*** Dataset content ***

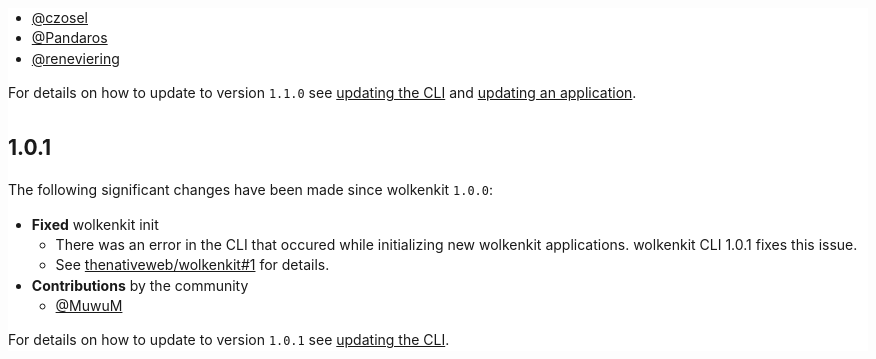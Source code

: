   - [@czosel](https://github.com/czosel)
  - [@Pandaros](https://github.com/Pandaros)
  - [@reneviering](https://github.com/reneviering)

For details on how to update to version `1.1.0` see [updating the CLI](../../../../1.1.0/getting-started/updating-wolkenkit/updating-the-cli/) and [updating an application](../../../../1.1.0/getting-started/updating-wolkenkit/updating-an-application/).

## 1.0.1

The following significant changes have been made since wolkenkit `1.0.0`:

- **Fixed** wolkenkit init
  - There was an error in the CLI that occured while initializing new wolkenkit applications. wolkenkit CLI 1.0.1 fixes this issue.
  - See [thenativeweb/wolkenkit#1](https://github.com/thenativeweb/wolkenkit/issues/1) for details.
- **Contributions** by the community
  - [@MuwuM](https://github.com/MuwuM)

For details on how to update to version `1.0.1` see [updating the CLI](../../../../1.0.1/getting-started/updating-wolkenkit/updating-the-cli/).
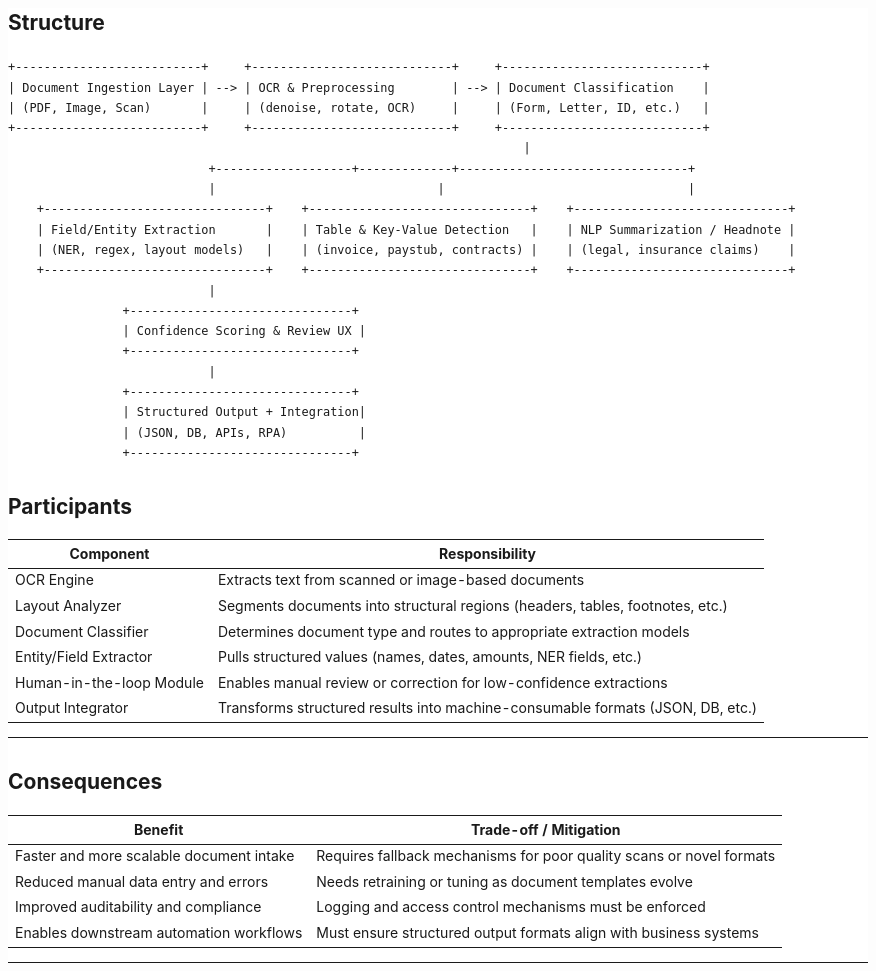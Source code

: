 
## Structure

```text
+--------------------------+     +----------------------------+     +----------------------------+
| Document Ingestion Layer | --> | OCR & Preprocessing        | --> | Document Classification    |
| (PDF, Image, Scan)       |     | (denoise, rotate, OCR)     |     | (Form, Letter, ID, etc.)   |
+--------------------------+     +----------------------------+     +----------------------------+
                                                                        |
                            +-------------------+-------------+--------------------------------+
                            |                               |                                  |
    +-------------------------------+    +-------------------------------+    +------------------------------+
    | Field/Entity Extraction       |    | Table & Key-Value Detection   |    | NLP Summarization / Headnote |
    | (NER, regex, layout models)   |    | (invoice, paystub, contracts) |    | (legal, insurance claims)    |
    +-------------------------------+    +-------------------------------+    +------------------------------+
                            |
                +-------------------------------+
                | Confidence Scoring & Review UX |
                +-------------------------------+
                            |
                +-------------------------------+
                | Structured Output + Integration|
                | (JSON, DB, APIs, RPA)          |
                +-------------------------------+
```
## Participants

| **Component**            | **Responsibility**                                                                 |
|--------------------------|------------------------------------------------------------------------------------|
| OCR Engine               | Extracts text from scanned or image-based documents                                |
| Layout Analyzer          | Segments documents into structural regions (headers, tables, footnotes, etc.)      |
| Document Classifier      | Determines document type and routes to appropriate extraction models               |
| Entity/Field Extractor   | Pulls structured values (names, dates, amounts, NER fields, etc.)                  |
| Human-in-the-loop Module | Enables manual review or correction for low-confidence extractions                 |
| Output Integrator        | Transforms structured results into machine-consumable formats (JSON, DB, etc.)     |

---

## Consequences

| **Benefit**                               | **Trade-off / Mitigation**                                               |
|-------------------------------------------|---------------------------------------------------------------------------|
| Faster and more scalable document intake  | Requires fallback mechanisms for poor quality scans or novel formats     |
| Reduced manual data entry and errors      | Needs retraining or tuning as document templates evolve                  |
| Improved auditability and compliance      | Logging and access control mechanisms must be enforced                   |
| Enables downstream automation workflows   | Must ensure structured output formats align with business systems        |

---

***

== Problem description ==
What is needed is an exact copy of the lines from the beginning of the data through the line containing "and [updating an", both included, without any pictures.

== Solution below ==
Source code

:   - [@czosel](https://github.com/czosel)
  - [@Pandaros](https://github.com/Pandaros)
  - [@reneviering](https://github.com/reneviering)

For details on how to update to version `1.1.0` see [updating the CLI](../../../../1.1.0/getting-started/updating-wolkenkit/updating-the-cli/) and [updating an application](../../../../1.1.0/getting-started/updating-wolkenkit/updating-an-application/).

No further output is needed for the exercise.